• _Available data_
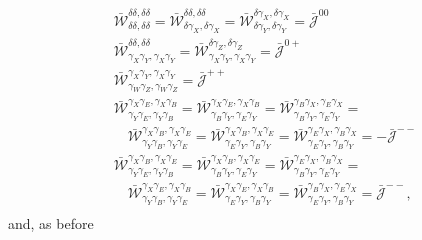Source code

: \documentclass[a4paper,11pt]{article}
\begin{document}
        \begin{align}
          &\bar{\mathcal{W}}^{\delta  \delta  ,\delta  \delta  }_{\delta  \delta  ,\delta  \delta  }=
           \bar{\mathcal{W}}^{\delta  \delta  ,\delta  \delta  }_{\delta  \gamma_X,\delta  \gamma_X}=
           \bar{\mathcal{W}}^{\delta  \gamma_X,\delta  \gamma_X}_{\delta  \gamma_Y,\delta  \gamma_Y}=\bar{\mathcal{J}}^{00}\\
          &\bar{\mathcal{W}}^{\delta  \delta  ,\delta  \delta  }_{\gamma_X\gamma_Y,\gamma_X\gamma_Y}=
           \bar{\mathcal{W}}^{\delta  \gamma_Z,\delta  \gamma_Z}_{\gamma_X\gamma_Y,\gamma_X\gamma_Y}=\bar{\mathcal{J}}^{0+}\\
          &\bar{\mathcal{W}}^{\gamma_X\gamma_Y,\gamma_X\gamma_Y}_{\gamma_W\gamma_Z,\gamma_W\gamma_Z}=\bar{\mathcal{J}}^{++}\\
          &\bar{\mathcal{W}}^{\gamma_X\gamma_E,\gamma_X\gamma_B}_{\gamma_Y\gamma_E,\gamma_Y\gamma_B}=
           \bar{\mathcal{W}}^{\gamma_X\gamma_E,\gamma_X\gamma_B}_{\gamma_B\gamma_Y,\gamma_E\gamma_Y}=
           \bar{\mathcal{W}}^{\gamma_B\gamma_X,\gamma_E\gamma_X}_{\gamma_B\gamma_Y,\gamma_E\gamma_Y}=\\
          &\hspace{12pt}
           \bar{\mathcal{W}}^{\gamma_X\gamma_B,\gamma_X\gamma_E}_{\gamma_Y\gamma_B,\gamma_Y\gamma_E}=
           \bar{\mathcal{W}}^{\gamma_X\gamma_B,\gamma_X\gamma_E}_{\gamma_E\gamma_Y,\gamma_B\gamma_Y}=
           \bar{\mathcal{W}}^{\gamma_E\gamma_X,\gamma_B\gamma_X}_{\gamma_E\gamma_Y,\gamma_B\gamma_Y}=-\bar{\mathcal{J}}^{--}\\
          &\bar{\mathcal{W}}^{\gamma_X\gamma_B,\gamma_X\gamma_E}_{\gamma_Y\gamma_E,\gamma_Y\gamma_B}=
           \bar{\mathcal{W}}^{\gamma_X\gamma_B,\gamma_X\gamma_E}_{\gamma_B\gamma_Y,\gamma_E\gamma_Y}=
           \bar{\mathcal{W}}^{\gamma_E\gamma_X,\gamma_B\gamma_X}_{\gamma_B\gamma_Y,\gamma_E\gamma_Y}=\\
          &\hspace{12pt}
           \bar{\mathcal{W}}^{\gamma_X\gamma_E,\gamma_X\gamma_B}_{\gamma_Y\gamma_B,\gamma_Y\gamma_E}=
           \bar{\mathcal{W}}^{\gamma_X\gamma_E,\gamma_X\gamma_B}_{\gamma_E\gamma_Y,\gamma_B\gamma_Y}=
           \bar{\mathcal{W}}^{\gamma_B\gamma_X,\gamma_E\gamma_X}_{\gamma_E\gamma_Y,\gamma_B\gamma_Y}=\bar{\mathcal{J}}^{--},\\
        \end{align}
        and, as before
\end{document}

• _What the task asks_
Write out the data exactly, and exclude every picture it holds.

• _Answer space_
Source code

: \documentclass[a4paper,11pt]{article}
\begin{document}
        \begin{align}
          &\bar{\mathcal{W}}^{\delta  \delta  ,\delta  \delta  }_{\delta  \delta  ,\delta  \delta  }=
           \bar{\mathcal{W}}^{\delta  \delta  ,\delta  \delta  }_{\delta  \gamma_X,\delta  \gamma_X}=
           \bar{\mathcal{W}}^{\delta  \gamma_X,\delta  \gamma_X}_{\delta  \gamma_Y,\delta  \gamma_Y}=\bar{\mathcal{J}}^{00}\\
          &\bar{\mathcal{W}}^{\delta  \delta  ,\delta  \delta  }_{\gamma_X\gamma_Y,\gamma_X\gamma_Y}=
           \bar{\mathcal{W}}^{\delta  \gamma_Z,\delta  \gamma_Z}_{\gamma_X\gamma_Y,\gamma_X\gamma_Y}=\bar{\mathcal{J}}^{0+}\\
          &\bar{\mathcal{W}}^{\gamma_X\gamma_Y,\gamma_X\gamma_Y}_{\gamma_W\gamma_Z,\gamma_W\gamma_Z}=\bar{\mathcal{J}}^{++}\\
          &\bar{\mathcal{W}}^{\gamma_X\gamma_E,\gamma_X\gamma_B}_{\gamma_Y\gamma_E,\gamma_Y\gamma_B}=
           \bar{\mathcal{W}}^{\gamma_X\gamma_E,\gamma_X\gamma_B}_{\gamma_B\gamma_Y,\gamma_E\gamma_Y}=
           \bar{\mathcal{W}}^{\gamma_B\gamma_X,\gamma_E\gamma_X}_{\gamma_B\gamma_Y,\gamma_E\gamma_Y}=\\
          &\hspace{12pt}
           \bar{\mathcal{W}}^{\gamma_X\gamma_B,\gamma_X\gamma_E}_{\gamma_Y\gamma_B,\gamma_Y\gamma_E}=
           \bar{\mathcal{W}}^{\gamma_X\gamma_B,\gamma_X\gamma_E}_{\gamma_E\gamma_Y,\gamma_B\gamma_Y}=
           \bar{\mathcal{W}}^{\gamma_E\gamma_X,\gamma_B\gamma_X}_{\gamma_E\gamma_Y,\gamma_B\gamma_Y}=-\bar{\mathcal{J}}^{--}\\
          &\bar{\mathcal{W}}^{\gamma_X\gamma_B,\gamma_X\gamma_E}_{\gamma_Y\gamma_E,\gamma_Y\gamma_B}=
           \bar{\mathcal{W}}^{\gamma_X\gamma_B,\gamma_X\gamma_E}_{\gamma_B\gamma_Y,\gamma_E\gamma_Y}=
           \bar{\mathcal{W}}^{\gamma_E\gamma_X,\gamma_B\gamma_X}_{\gamma_B\gamma_Y,\gamma_E\gamma_Y}=\\
          &\hspace{12pt}
           \bar{\mathcal{W}}^{\gamma_X\gamma_E,\gamma_X\gamma_B}_{\gamma_Y\gamma_B,\gamma_Y\gamma_E}=
           \bar{\mathcal{W}}^{\gamma_X\gamma_E,\gamma_X\gamma_B}_{\gamma_E\gamma_Y,\gamma_B\gamma_Y}=
           \bar{\mathcal{W}}^{\gamma_B\gamma_X,\gamma_E\gamma_X}_{\gamma_E\gamma_Y,\gamma_B\gamma_Y}=\bar{\mathcal{J}}^{--},\\
        \end{align}
        and, as before
\end{document}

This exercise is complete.